L’administration française est-elle fondée à remettre en cause la déductibilitéd’un abandon de créances au motif que, localement, il est inscrit comptablement comme un apport en capital ou que le droit fiscal étranger exclut son imposition ?
Par Eva Aubry, avocate, et Jean-René Benichou, avocat associé, CMS Francis Lefebvre Avocats
C’est à cette intéressante question théorique mais à fort enjeu pratique que le Conseil d’Etat vient d’apporter une réponse négative par un arrêt du 13 avril 2018, comme le laissait présager la décision Senoble Holding qu’il avait rendue tout juste un an auparavant.
1. Le rappel des faits et de la question en litige
Les faits à l’origine du litige sont simples : la société PCD, mère à 100 % de la société américaine LVMH P&C, lui avait consenti deux avances financières qu’elle a décidé d’abandonner au regard de la situation financière obérée de sa filiale, la situation nette de cette dernière restant largement négative après l’octroi de l’abandon de créance.
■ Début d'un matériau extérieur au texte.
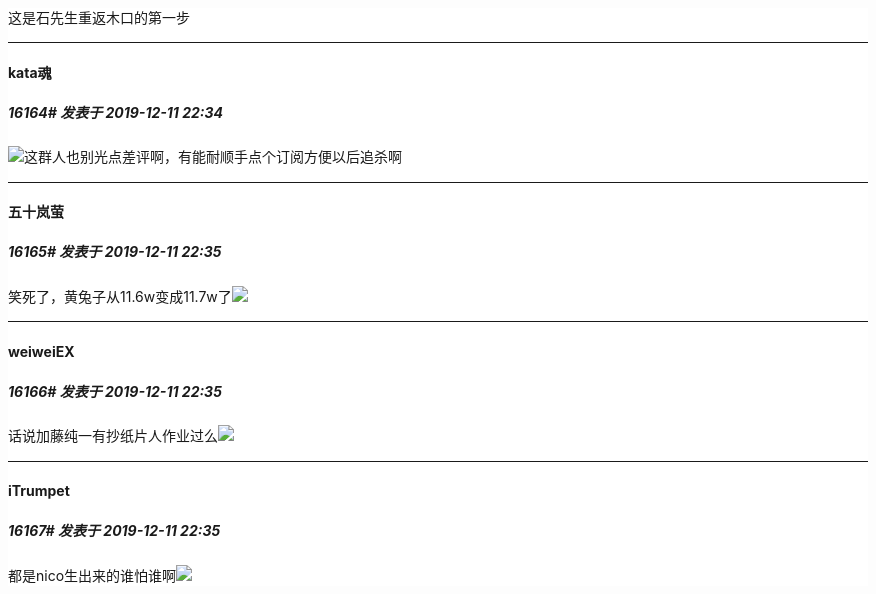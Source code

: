 这是石先生重返木口的第一步







-----

####  kata魂  
##### 16164#       发表于 2019-12-11 22:34



<img src="https://static.saraba1st.com/image/smiley/face2017/048.png" referrerpolicy="no-referrer">这群人也别光点差评啊，有能耐顺手点个订阅方便以后追杀啊







-----

####  五十岚萤  
##### 16165#       发表于 2019-12-11 22:35




笑死了，黄兔子从11.6w变成11.7w了<img src="https://static.saraba1st.com/image/smiley/face2017/067.png" referrerpolicy="no-referrer">







-----

####  weiweiEX  
##### 16166#       发表于 2019-12-11 22:35




话说加藤纯一有抄纸片人作业过么<img src="https://static.saraba1st.com/image/smiley/face2017/067.png" referrerpolicy="no-referrer">







-----

####  iTrumpet  
##### 16167#       发表于 2019-12-11 22:35




都是nico生出来的谁怕谁啊<img src="https://static.saraba1st.com/image/smiley/face2017/067.png" referrerpolicy="no-referrer">



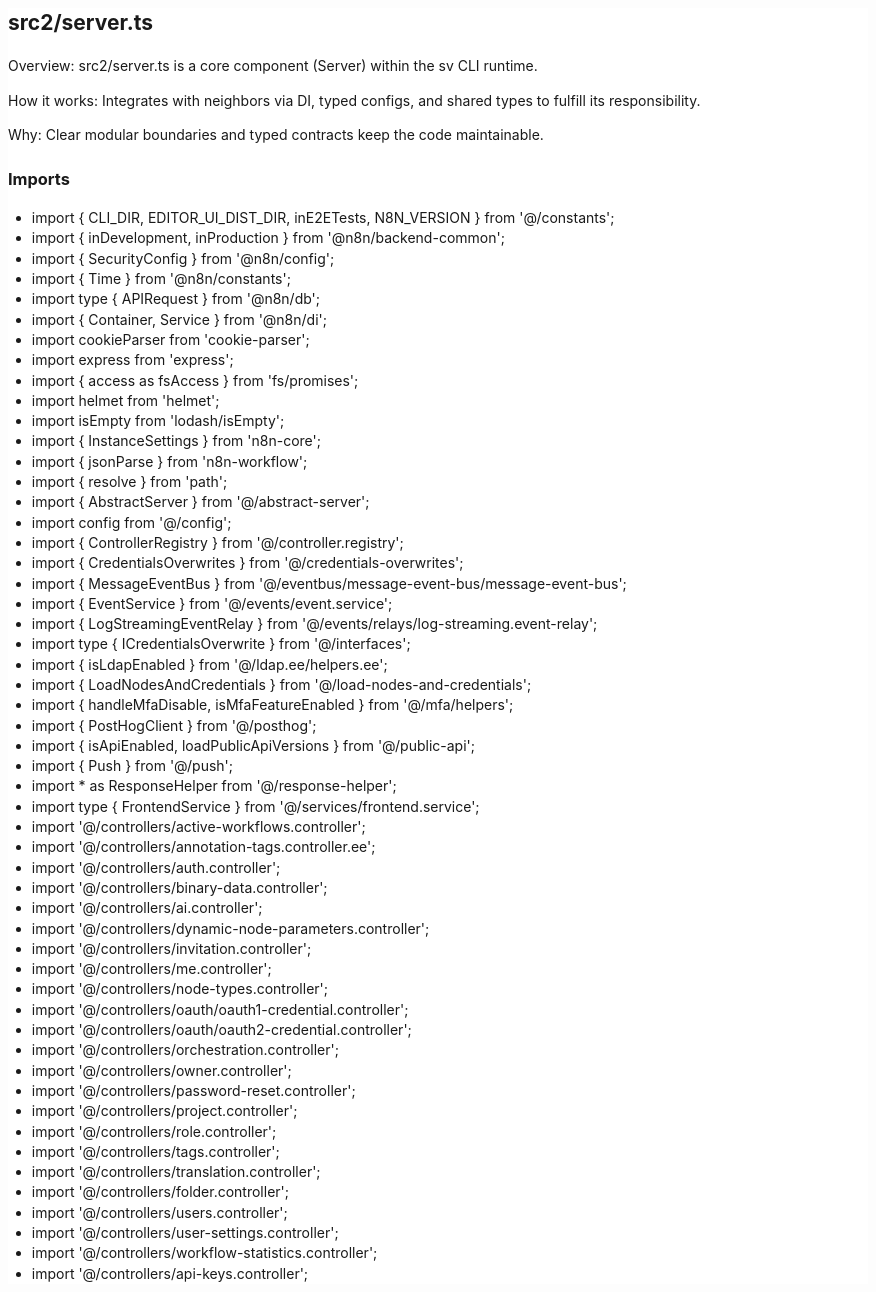 ## src2/server.ts

Overview: src2/server.ts is a core component (Server) within the sv CLI runtime.

How it works: Integrates with neighbors via DI, typed configs, and shared types to fulfill its responsibility.

Why: Clear modular boundaries and typed contracts keep the code maintainable.

### Imports

- import { CLI_DIR, EDITOR_UI_DIST_DIR, inE2ETests, N8N_VERSION } from '@/constants';
- import { inDevelopment, inProduction } from '@n8n/backend-common';
- import { SecurityConfig } from '@n8n/config';
- import { Time } from '@n8n/constants';
- import type { APIRequest } from '@n8n/db';
- import { Container, Service } from '@n8n/di';
- import cookieParser from 'cookie-parser';
- import express from 'express';
- import { access as fsAccess } from 'fs/promises';
- import helmet from 'helmet';
- import isEmpty from 'lodash/isEmpty';
- import { InstanceSettings } from 'n8n-core';
- import { jsonParse } from 'n8n-workflow';
- import { resolve } from 'path';
- import { AbstractServer } from '@/abstract-server';
- import config from '@/config';
- import { ControllerRegistry } from '@/controller.registry';
- import { CredentialsOverwrites } from '@/credentials-overwrites';
- import { MessageEventBus } from '@/eventbus/message-event-bus/message-event-bus';
- import { EventService } from '@/events/event.service';
- import { LogStreamingEventRelay } from '@/events/relays/log-streaming.event-relay';
- import type { ICredentialsOverwrite } from '@/interfaces';
- import { isLdapEnabled } from '@/ldap.ee/helpers.ee';
- import { LoadNodesAndCredentials } from '@/load-nodes-and-credentials';
- import { handleMfaDisable, isMfaFeatureEnabled } from '@/mfa/helpers';
- import { PostHogClient } from '@/posthog';
- import { isApiEnabled, loadPublicApiVersions } from '@/public-api';
- import { Push } from '@/push';
- import * as ResponseHelper from '@/response-helper';
- import type { FrontendService } from '@/services/frontend.service';
- import '@/controllers/active-workflows.controller';
- import '@/controllers/annotation-tags.controller.ee';
- import '@/controllers/auth.controller';
- import '@/controllers/binary-data.controller';
- import '@/controllers/ai.controller';
- import '@/controllers/dynamic-node-parameters.controller';
- import '@/controllers/invitation.controller';
- import '@/controllers/me.controller';
- import '@/controllers/node-types.controller';
- import '@/controllers/oauth/oauth1-credential.controller';
- import '@/controllers/oauth/oauth2-credential.controller';
- import '@/controllers/orchestration.controller';
- import '@/controllers/owner.controller';
- import '@/controllers/password-reset.controller';
- import '@/controllers/project.controller';
- import '@/controllers/role.controller';
- import '@/controllers/tags.controller';
- import '@/controllers/translation.controller';
- import '@/controllers/folder.controller';
- import '@/controllers/users.controller';
- import '@/controllers/user-settings.controller';
- import '@/controllers/workflow-statistics.controller';
- import '@/controllers/api-keys.controller';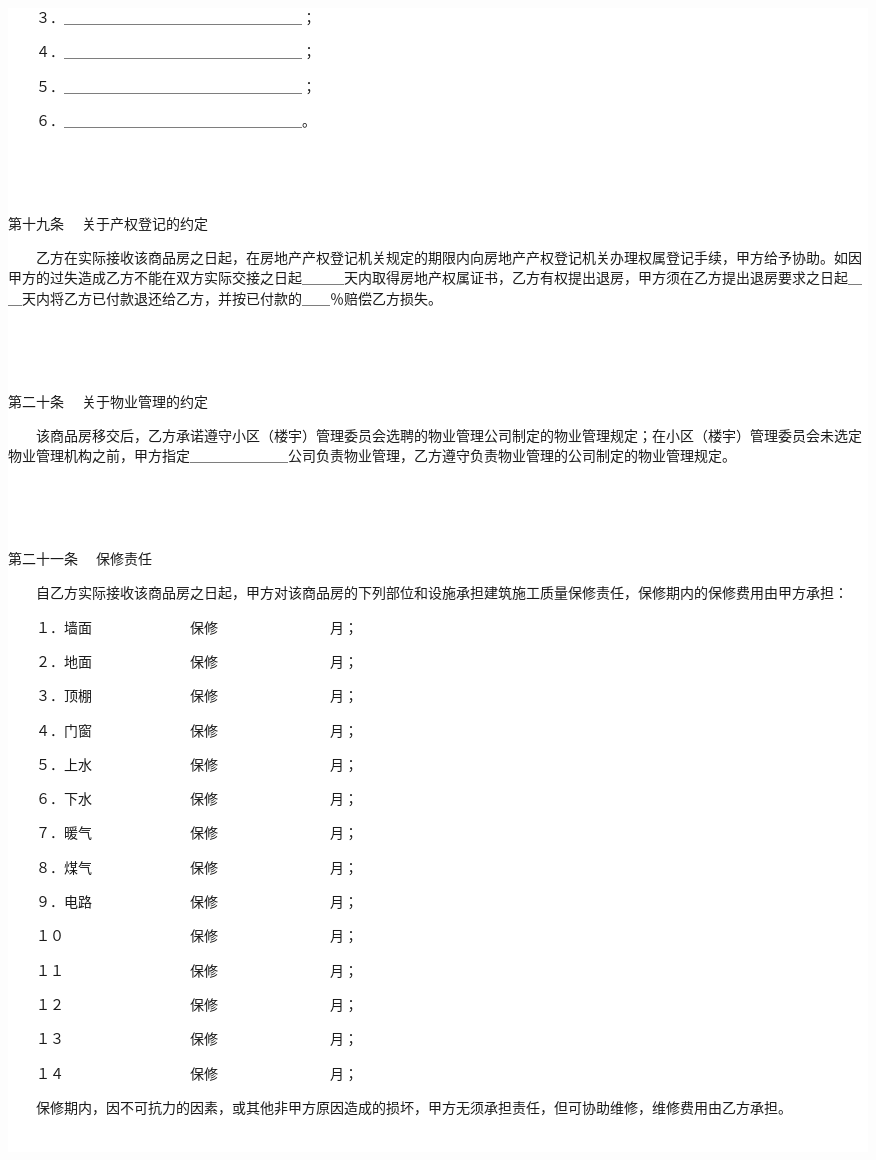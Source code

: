 　　３．＿＿＿＿＿＿＿＿＿＿＿＿＿＿＿＿＿；

　　４．＿＿＿＿＿＿＿＿＿＿＿＿＿＿＿＿＿；

　　５．＿＿＿＿＿＿＿＿＿＿＿＿＿＿＿＿＿；

　　６．＿＿＿＿＿＿＿＿＿＿＿＿＿＿＿＿＿。

　　

　　

第十九条
　关于产权登记的约定

　　乙方在实际接收该商品房之日起，在房地产产权登记机关规定的期限内向房地产产权登记机关办理权属登记手续，甲方给予协助。如因甲方的过失造成乙方不能在双方实际交接之日起＿＿＿天内取得房地产权属证书，乙方有权提出退房，甲方须在乙方提出退房要求之日起＿＿天内将乙方已付款退还给乙方，并按已付款的＿＿％赔偿乙方损失。

　　

　　

第二十条
　关于物业管理的约定

　　该商品房移交后，乙方承诺遵守小区（楼宇）管理委员会选聘的物业管理公司制定的物业管理规定；在小区（楼宇）管理委员会未选定物业管理机构之前，甲方指定＿＿＿＿＿＿＿公司负责物业管理，乙方遵守负责物业管理的公司制定的物业管理规定。

　　

　　

第二十一条
　保修责任

　　自乙方实际接收该商品房之日起，甲方对该商品房的下列部位和设施承担建筑施工质量保修责任，保修期内的保修费用由甲方承担：

　　１．墙面　　　　　　　保修　　　　　　　　月；

　　２．地面　　　　　　　保修　　　　　　　　月；

　　３．顶棚　　　　　　　保修　　　　　　　　月；

　　４．门窗　　　　　　　保修　　　　　　　　月；

　　５．上水　　　　　　　保修　　　　　　　　月；

　　６．下水　　　　　　　保修　　　　　　　　月；

　　７．暖气　　　　　　　保修　　　　　　　　月；

　　８．煤气　　　　　　　保修　　　　　　　　月；

　　９．电路　　　　　　　保修　　　　　　　　月；

　　１０　　　　　　　　　保修　　　　　　　　月；

　　１１　　　　　　　　　保修　　　　　　　　月；

　　１２　　　　　　　　　保修　　　　　　　　月；

　　１３　　　　　　　　　保修　　　　　　　　月；

　　１４　　　　　　　　　保修　　　　　　　　月；

　　保修期内，因不可抗力的因素，或其他非甲方原因造成的损坏，甲方无须承担责任，但可协助维修，维修费用由乙方承担。

　　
A cette date, les aides financières n’étaient déductibles qu’à concurrence de la situation nette négative de la filiale assistée car elles n’avaient alors pas pour effet de revaloriser la participation détenue par la société mère. La jurisprudence s’était clairement arrêtée sur le fait que ces principes devaient s’appliquer uniformément, que les sociétés aidées soient des filiales françaises ou étrangères. Il était donc incontestable que l’opération litigieuse constituait un abandon de créance fiscalement déductible en l’état du droit interne alors applicable. L’administration s’est toutefois opposée à cette déduction en invoquant la comptabilisation de l’opération aux Etats-Unis non en produit taxable mais en «paid-in capital» et en la qualifiant juridiquement d’apport.
Pour prétendre s’affranchir des règles fiscales nationales, l’administration s’est notamment prévalue,...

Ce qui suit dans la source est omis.